While automation and orchestration tools have proven useful in shoring up the federal government’s cyber defenses, security officials have also found them to be cost-effective on already-tight cybersecurity budgets.

Paul Beckman, the Homeland Security Department’s deputy chief information security officer, said about 90 percent of cyber incidences at DHS could be automated to give human operations more time to tackle the agency’s toughest security challenges.

“Once we get to that utopia — once 90 percent of that generally is being handled in an automated fashion, then I can really use the vast majority of my workforce to focus on what I really need them to do, which is the 10 percent of really bad guys,” Beckman said Jan. 29 at the Institute for Critical Infrastructure Technology’s Winter Summit in Arlington, Virginia.

Automation and orchestration have become such successes at DHS that Beckman said one agency component has already implemented some tools. The agency component, he said, spent $1.5 million to roll out the project, but six months into using automation, the agency has already identified more than $300,000 in cost savings.

“This thing is going to pay for itself, virtually, in a very short amount of time,” Beckman said.

Before getting the automation project off the ground, Beckman said the CISO’s office did a cost-benefit analysis, and was able to get buy-in from DHS leadership based on the potential return on investment.

“One of the beautiful things about this tool, is that it is unique in the respect that it is so easy to figure out your return on investment, the savings that you’re getting. If you start doing activity-based costing and breaking out these repeatable processes step-by-step,  every time I get a [personally identifiable information] spill, here’s all the steps a person would have to take to be able to remediate that PII spill,” Beckman said. “Once you have all the tasks, you figure out how long it takes to do that task, you average in the average hourly rate that it would take somebody to do that, and you can clearly identify every time I automate that process, here’s exactly how much I’m going to be saving in human interaction or human hours. And they’ve only reached the tip of the iceberg, in my opinion, with respect to what they’ve been able to automate.”

While automation has removed some of the tedious processes around monitoring for cyber threats, Beckman said the acquisition workforce needs to adopt a more agile framework in order to be more responsive to DHS’ needs in the future.

“One of the foundations of agile is not all requirements can be known up front, so you need to build in a process to be able to accommodate these rolling requirements as they come in. Acquisition is going to be the same way. I don’t know what my security requirements are going to be in four-to-five years, so I need to be able to build contracts to some degree that the flexibility to be that agile, so that I can buy what I need, when I need it, where I need it,” Beckman said.

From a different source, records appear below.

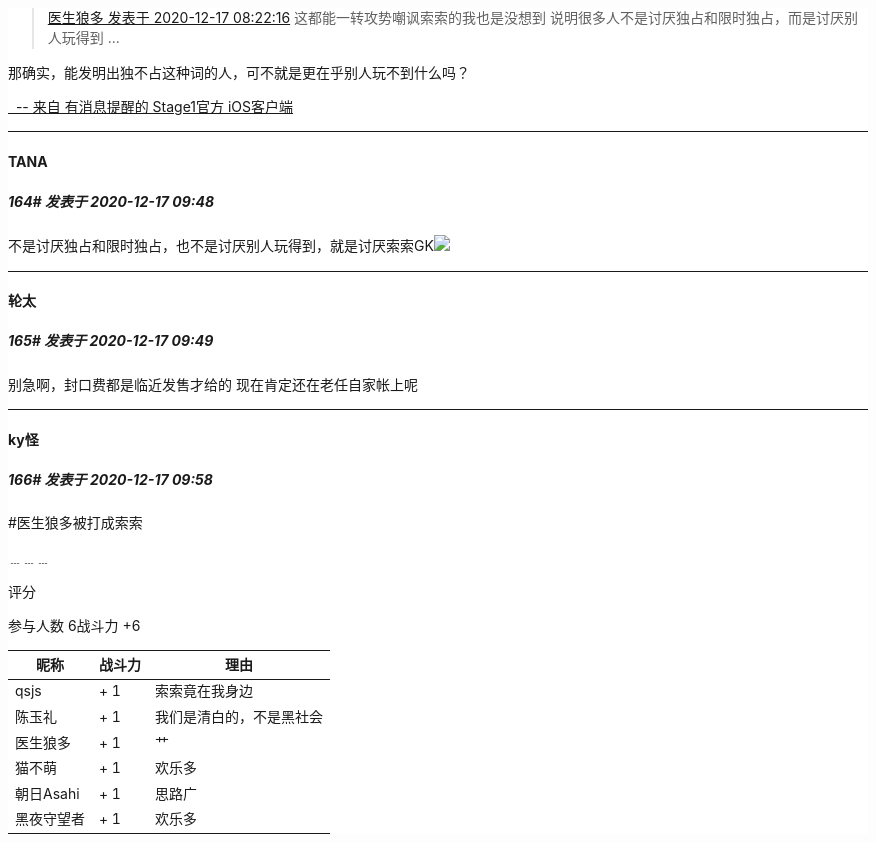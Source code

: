 <blockquote><a href="httphttps://bbs.saraba1st.com/2b/forum.php?mod=redirect&amp;goto=findpost&amp;pid=49747228&amp;ptid=1977891" target="_blank">医生狼多 发表于 2020-12-17 08:22:16</a>
这都能一转攻势嘲讽索索的我也是没想到
说明很多人不是讨厌独占和限时独占，而是讨厌别人玩得到 ...</blockquote>那确实，能发明出独不占这种词的人，可不就是更在乎别人玩不到什么吗？

[  -- 来自 有消息提醒的 Stage1官方 iOS客户端](https://itunes.apple.com/fi/app/saraba1st/id1221237470?mt=8)







*****

####  TANA  
##### 164#       发表于 2020-12-17 09:48




不是讨厌独占和限时独占，也不是讨厌别人玩得到，就是讨厌索索GK<img src="https://static.saraba1st.com/image/smiley/face2017/049.png" referrerpolicy="no-referrer">







*****

####  轮太  
##### 165#       发表于 2020-12-17 09:49




别急啊，封口费都是临近发售才给的
现在肯定还在老任自家帐上呢







*****

####  ky怪  
##### 166#       发表于 2020-12-17 09:58




#医生狼多被打成索索



﹍﹍﹍

评分





 参与人数 6战斗力 +6

|昵称|战斗力|理由|
|----|---|---|
| qsjs| + 1|索索竟在我身边|
| 陈玉礼| + 1|我们是清白的，不是黑社会|
| 医生狼多| + 1|艹|
| 猫不萌| + 1|欢乐多|
| 朝日Asahi| + 1|思路广|
| 黑夜守望者| + 1|欢乐多|
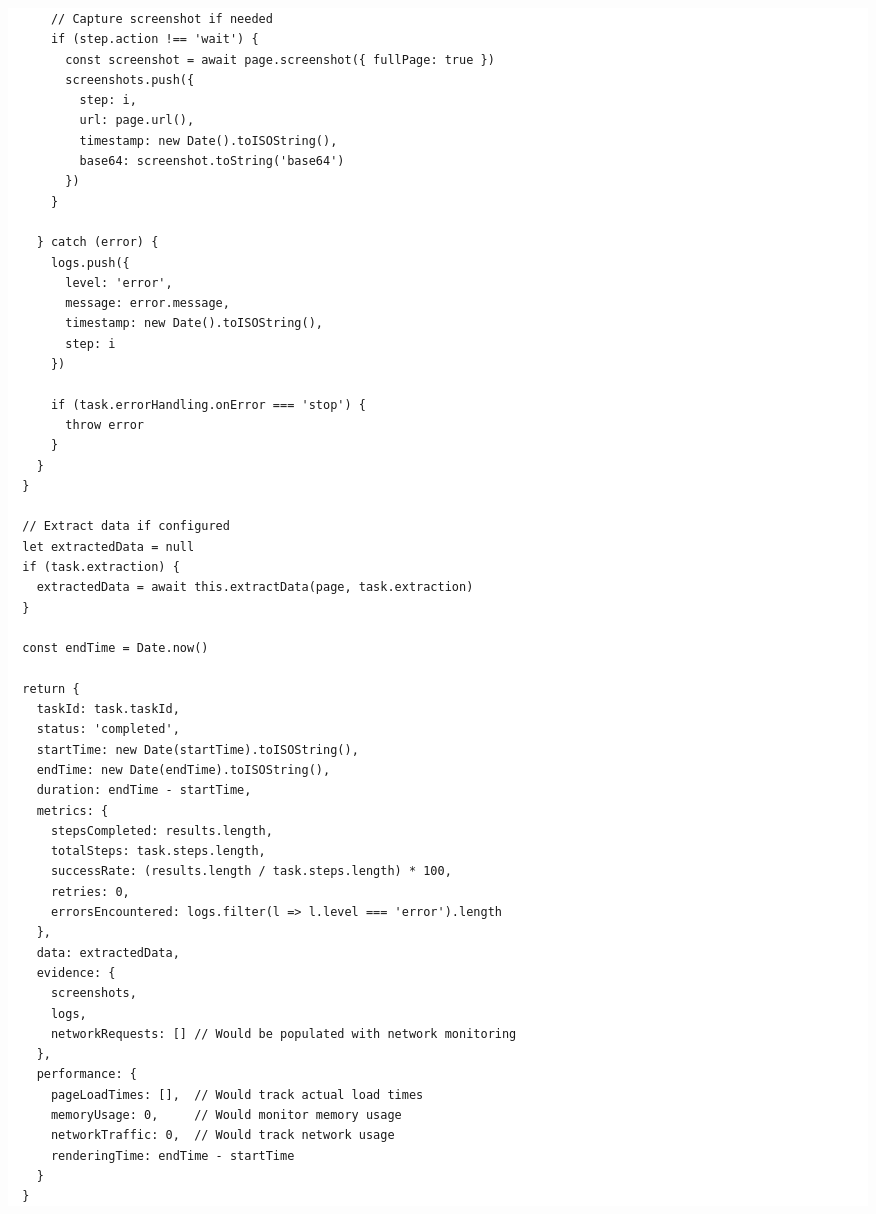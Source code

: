           // Capture screenshot if needed
          if (step.action !== 'wait') {
            const screenshot = await page.screenshot({ fullPage: true })
            screenshots.push({
              step: i,
              url: page.url(),
              timestamp: new Date().toISOString(),
              base64: screenshot.toString('base64')
            })
          }
          
        } catch (error) {
          logs.push({
            level: 'error',
            message: error.message,
            timestamp: new Date().toISOString(),
            step: i
          })
          
          if (task.errorHandling.onError === 'stop') {
            throw error
          }
        }
      }

      // Extract data if configured
      let extractedData = null
      if (task.extraction) {
        extractedData = await this.extractData(page, task.extraction)
      }

      const endTime = Date.now()

      return {
        taskId: task.taskId,
        status: 'completed',
        startTime: new Date(startTime).toISOString(),
        endTime: new Date(endTime).toISOString(),
        duration: endTime - startTime,
        metrics: {
          stepsCompleted: results.length,
          totalSteps: task.steps.length,
          successRate: (results.length / task.steps.length) * 100,
          retries: 0,
          errorsEncountered: logs.filter(l => l.level === 'error').length
        },
        data: extractedData,
        evidence: {
          screenshots,
          logs,
          networkRequests: [] // Would be populated with network monitoring
        },
        performance: {
          pageLoadTimes: [],  // Would track actual load times
          memoryUsage: 0,     // Would monitor memory usage
          networkTraffic: 0,  // Would track network usage
          renderingTime: endTime - startTime
        }
      }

Over the last few years, the Defense Department and the military services have also improved their cybersecurity posture through automation tools. The Marine Corps, for example, has worked with the DoD’s chief information officer and his staff to create an automated “comply-to-connect” framework that ensures new devices meet security requirements before they’re allowed access to the network.

“Before we would allow it to connect to the rest of our enterprise network … it was analyzed, it was scanned, it was patched, it was remediated, whatever needed to be done, and then was pushed onto the network,” Ray Letteer, the chief of the Marine Corps’ cybersecurity division, said.

On some performance scorecards, Letteer said DoD has been able to bring compliance and patching up to 98 percent. Looking ahead, he said automation will prove useful in giving defense agencies a better sense of their threat landscape.

“Many of you out there only maybe see 70 percent of your network. I want to get better at that because that’s my battle space and I need to know where every box is, at every building, with every single application. Automation will help us to get to that — to map it and define it and track it,” Letteer said.